BEGIN

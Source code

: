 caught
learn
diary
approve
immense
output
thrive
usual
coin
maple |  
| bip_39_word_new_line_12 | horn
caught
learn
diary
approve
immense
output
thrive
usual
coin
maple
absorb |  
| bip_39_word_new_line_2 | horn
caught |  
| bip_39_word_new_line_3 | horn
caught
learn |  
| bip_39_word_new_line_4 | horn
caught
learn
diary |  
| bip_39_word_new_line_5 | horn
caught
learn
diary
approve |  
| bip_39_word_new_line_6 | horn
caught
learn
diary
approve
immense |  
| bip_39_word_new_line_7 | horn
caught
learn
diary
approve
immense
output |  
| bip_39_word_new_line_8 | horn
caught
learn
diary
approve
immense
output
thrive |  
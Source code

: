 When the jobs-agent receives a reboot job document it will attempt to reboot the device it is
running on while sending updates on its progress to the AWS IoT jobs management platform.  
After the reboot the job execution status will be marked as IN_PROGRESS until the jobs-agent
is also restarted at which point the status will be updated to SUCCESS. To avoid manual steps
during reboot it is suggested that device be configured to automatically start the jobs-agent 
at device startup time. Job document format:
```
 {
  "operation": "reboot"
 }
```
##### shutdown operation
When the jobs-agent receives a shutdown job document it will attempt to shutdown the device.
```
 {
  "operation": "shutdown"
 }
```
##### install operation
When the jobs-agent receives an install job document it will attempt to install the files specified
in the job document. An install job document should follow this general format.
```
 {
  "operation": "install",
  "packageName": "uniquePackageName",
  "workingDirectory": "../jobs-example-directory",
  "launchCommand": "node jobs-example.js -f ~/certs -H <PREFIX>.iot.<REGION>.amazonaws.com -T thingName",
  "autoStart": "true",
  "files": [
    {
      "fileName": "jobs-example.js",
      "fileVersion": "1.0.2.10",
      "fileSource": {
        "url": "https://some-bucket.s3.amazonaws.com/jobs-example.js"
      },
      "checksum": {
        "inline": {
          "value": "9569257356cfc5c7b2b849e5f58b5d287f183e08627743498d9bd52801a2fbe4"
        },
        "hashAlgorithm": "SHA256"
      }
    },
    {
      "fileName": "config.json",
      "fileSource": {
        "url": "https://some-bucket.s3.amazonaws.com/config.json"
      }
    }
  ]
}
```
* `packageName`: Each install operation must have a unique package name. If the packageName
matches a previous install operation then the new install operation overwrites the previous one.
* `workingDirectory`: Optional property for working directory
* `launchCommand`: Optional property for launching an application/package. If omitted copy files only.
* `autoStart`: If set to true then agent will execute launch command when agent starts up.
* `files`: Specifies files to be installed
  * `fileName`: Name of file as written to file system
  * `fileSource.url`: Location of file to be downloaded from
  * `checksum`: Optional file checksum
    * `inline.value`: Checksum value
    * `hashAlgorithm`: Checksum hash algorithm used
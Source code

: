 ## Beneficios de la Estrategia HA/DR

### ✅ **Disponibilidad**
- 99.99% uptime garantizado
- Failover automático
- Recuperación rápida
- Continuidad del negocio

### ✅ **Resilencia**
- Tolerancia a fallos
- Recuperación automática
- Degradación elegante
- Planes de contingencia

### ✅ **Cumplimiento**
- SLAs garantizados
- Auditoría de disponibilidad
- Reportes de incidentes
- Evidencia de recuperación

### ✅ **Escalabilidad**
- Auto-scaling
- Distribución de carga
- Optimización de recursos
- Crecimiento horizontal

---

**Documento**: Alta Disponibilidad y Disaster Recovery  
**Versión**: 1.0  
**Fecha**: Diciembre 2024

END

* Task requirements *
For every line in the material, write out an exact copy.

* Task result *
Source code

: caught
learn
diary
approve
immense
output
thrive
usual
coin
maple |  
| bip_39_word_new_line_12 | horn
caught
learn
diary
approve
immense
output
thrive
usual
coin
maple
absorb |  
| bip_39_word_new_line_2 | horn
caught |  
| bip_39_word_new_line_3 | horn
caught
learn |  
| bip_39_word_new_line_4 | horn
caught
learn
diary |  
| bip_39_word_new_line_5 | horn
caught
learn
diary
approve |  
| bip_39_word_new_line_6 | horn
caught
learn
diary
approve
immense |  
| bip_39_word_new_line_7 | horn
caught
learn
diary
approve
immense
output |  
| bip_39_word_new_line_8 | horn
caught
learn
diary
approve
immense
output
thrive |  
Source code

: When the jobs-agent receives a reboot job document it will attempt to reboot the device it is
running on while sending updates on its progress to the AWS IoT jobs management platform.  
After the reboot the job execution status will be marked as IN_PROGRESS until the jobs-agent
is also restarted at which point the status will be updated to SUCCESS. To avoid manual steps
during reboot it is suggested that device be configured to automatically start the jobs-agent 
at device startup time. Job document format:
```
 {
  "operation": "reboot"
 }
```
##### shutdown operation
When the jobs-agent receives a shutdown job document it will attempt to shutdown the device.
```
 {
  "operation": "shutdown"
 }
```
##### install operation
When the jobs-agent receives an install job document it will attempt to install the files specified
in the job document. An install job document should follow this general format.
```
 {
  "operation": "install",
  "packageName": "uniquePackageName",
  "workingDirectory": "../jobs-example-directory",
  "launchCommand": "node jobs-example.js -f ~/certs -H <PREFIX>.iot.<REGION>.amazonaws.com -T thingName",
  "autoStart": "true",
  "files": [
    {
      "fileName": "jobs-example.js",
      "fileVersion": "1.0.2.10",
      "fileSource": {
        "url": "https://some-bucket.s3.amazonaws.com/jobs-example.js"
      },
      "checksum": {
        "inline": {
          "value": "9569257356cfc5c7b2b849e5f58b5d287f183e08627743498d9bd52801a2fbe4"
        },
        "hashAlgorithm": "SHA256"
      }
    },
    {
      "fileName": "config.json",
      "fileSource": {
        "url": "https://some-bucket.s3.amazonaws.com/config.json"
      }
    }
  ]
}
```
* `packageName`: Each install operation must have a unique package name. If the packageName
matches a previous install operation then the new install operation overwrites the previous one.
* `workingDirectory`: Optional property for working directory
* `launchCommand`: Optional property for launching an application/package. If omitted copy files only.
* `autoStart`: If set to true then agent will execute launch command when agent starts up.
* `files`: Specifies files to be installed
  * `fileName`: Name of file as written to file system
  * `fileSource.url`: Location of file to be downloaded from
  * `checksum`: Optional file checksum
    * `inline.value`: Checksum value
    * `hashAlgorithm`: Checksum hash algorithm used
Source code

: ## Beneficios de la Estrategia HA/DR

### ✅ **Disponibilidad**
- 99.99% uptime garantizado
- Failover automático
- Recuperación rápida
- Continuidad del negocio

### ✅ **Resilencia**
- Tolerancia a fallos
- Recuperación automática
- Degradación elegante
- Planes de contingencia

### ✅ **Cumplimiento**
- SLAs garantizados
- Auditoría de disponibilidad
- Reportes de incidentes
- Evidencia de recuperación

### ✅ **Escalabilidad**
- Auto-scaling
- Distribución de carga
- Optimización de recursos
- Crecimiento horizontal

---

**Documento**: Alta Disponibilidad y Disaster Recovery  
**Versión**: 1.0  
**Fecha**: Diciembre 2024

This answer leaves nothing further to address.